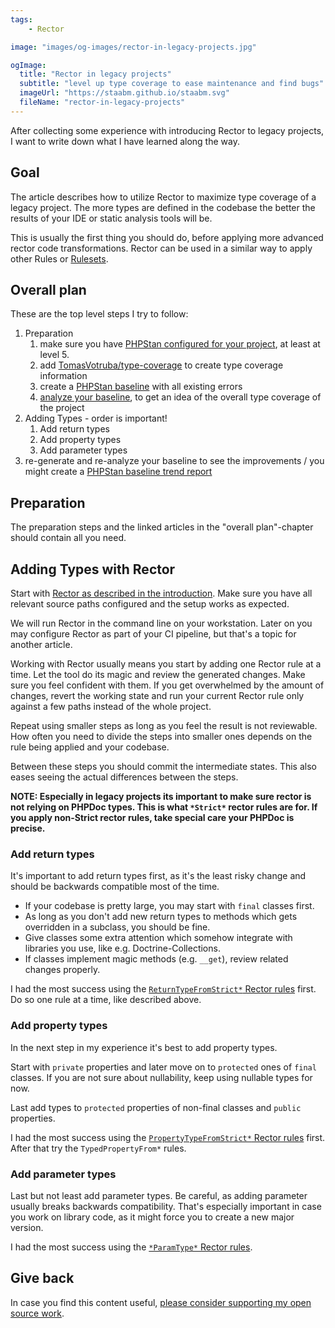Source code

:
 ```yaml
---
tags:
    - Rector

image: "images/og-images/rector-in-legacy-projects.jpg"

ogImage:
  title: "Rector in legacy projects"
  subtitle: "level up type coverage to ease maintenance and find bugs"
  imageUrl: "https://staabm.github.io/staabm.svg"
  fileName: "rector-in-legacy-projects"
---
```


After collecting some experience with introducing Rector to legacy projects,
I want to write down what I have learned along the way.

## Goal

The article describes how to utilize Rector to maximize type coverage of a legacy project.
The more types are defined in the codebase the better the results of your IDE or static analysis tools will be.

This is usually the first thing you should do, before applying more advanced rector code transformations.
Rector can be used in a similar way to apply other Rules or [Rulesets](https://getrector.com/documentation/set-lists).

## Overall plan

These are the top level steps I try to follow:

1. Preparation
   1. make sure you have [PHPStan configured for your project](https://phpstan.org/user-guide/getting-started), at least at level 5.
   2. add [TomasVotruba/type-coverage](https://tomasvotruba.com/blog/how-to-measure-your-type-coverage/) to create type coverage information
   3. create a [PHPStan baseline](https://phpstan.org/blog/phpstans-baseline-feature-lets-you-hold-new-code-to-a-higher-standard) with all existing errors
   4. [analyze your baseline](https://github.com/staabm/phpstan-baseline-analysis), to get an idea of the overall type coverage of the project
2. Adding Types - order is important!
   1. Add return types
   2. Add property types
   3. Add parameter types
3. re-generate and re-analyze your baseline to see the improvements / you might create a [PHPStan baseline trend report](https://github.com/staabm/phpstan-baseline-analysis#example-trend-analysis)


## Preparation

The preparation steps and the linked articles in the "overall plan"-chapter should contain all you need.

## Adding Types with Rector

Start with [Rector as described in the introduction](https://getrector.com/documentation).
Make sure you have all relevant source paths configured and the setup works as expected.

We will run Rector in the command line on your workstation.
Later on you may configure Rector as part of your CI pipeline, but that's a topic for another article.

Working with Rector usually means you start by adding one Rector rule at a time.
Let the tool do its magic and review the generated changes. Make sure you feel confident with them.
If you get overwhelmed by the amount of changes,
revert the working state and run your current Rector rule only against a few paths instead of the whole project.

Repeat using smaller steps as long as you feel the result is not reviewable.
How often you need to divide the steps into smaller ones depends on the rule being applied and your codebase.

Between these steps you should commit the intermediate states. This also eases seeing the actual differences between the steps.

**NOTE: Especially in legacy projects its important to make sure rector is not relying on PHPDoc types. This is what `*Strict*` rector rules are for. If you apply non-Strict rector rules, take special care your PHPDoc is precise.**

### Add return types

It's important to add return types first, as it's the least risky change and should be backwards compatible most of the time.

- If your codebase is pretty large, you may start with `final` classes first.
- As long as you don't add new return types to methods which gets overridden in a subclass, you should be fine.
- Give classes some extra attention which somehow integrate with libraries you use, like e.g. Doctrine-Collections.
- If classes implement magic methods (e.g. `__get`), review related changes properly.

I had the most success using the [`ReturnTypeFromStrict*` Rector rules](https://github.com/rectorphp/rector/blob/main/docs/rector_rules_overview.md) first.
Do so one rule at a time, like described above.


### Add property types

In the next step in my experience it's best to add property types.

Start with `private` properties and later move on to `protected` ones of `final` classes.
If you are not sure about nullability, keep using nullable types for now.

Last add types to `protected` properties of non-final classes and `public` properties.

I had the most success using the [`PropertyTypeFromStrict*` Rector rules](https://github.com/rectorphp/rector/blob/main/docs/rector_rules_overview.md) first.
After that try the `TypedPropertyFrom*` rules.


### Add parameter types

Last but not least add parameter types. Be careful, as adding parameter usually breaks backwards compatibility.
That's especially important in case you work on library code, as it might force you to create a new major version.

I had the most success using the [`*ParamType*` Rector rules](https://github.com/rectorphp/rector/blob/main/docs/rector_rules_overview.md).

## Give back

In case you find this content useful, [please consider supporting my open source work](https://github.com/sponsors/staabm).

WORK INSTRUCTION | This exercise requires the lines of the entries containing the string "more".

RESPONSE AREA |
The more types are defined in the codebase the better the results of your IDE or static analysis tools will be.
This is usually the first thing you should do, before applying more advanced rector code transformations.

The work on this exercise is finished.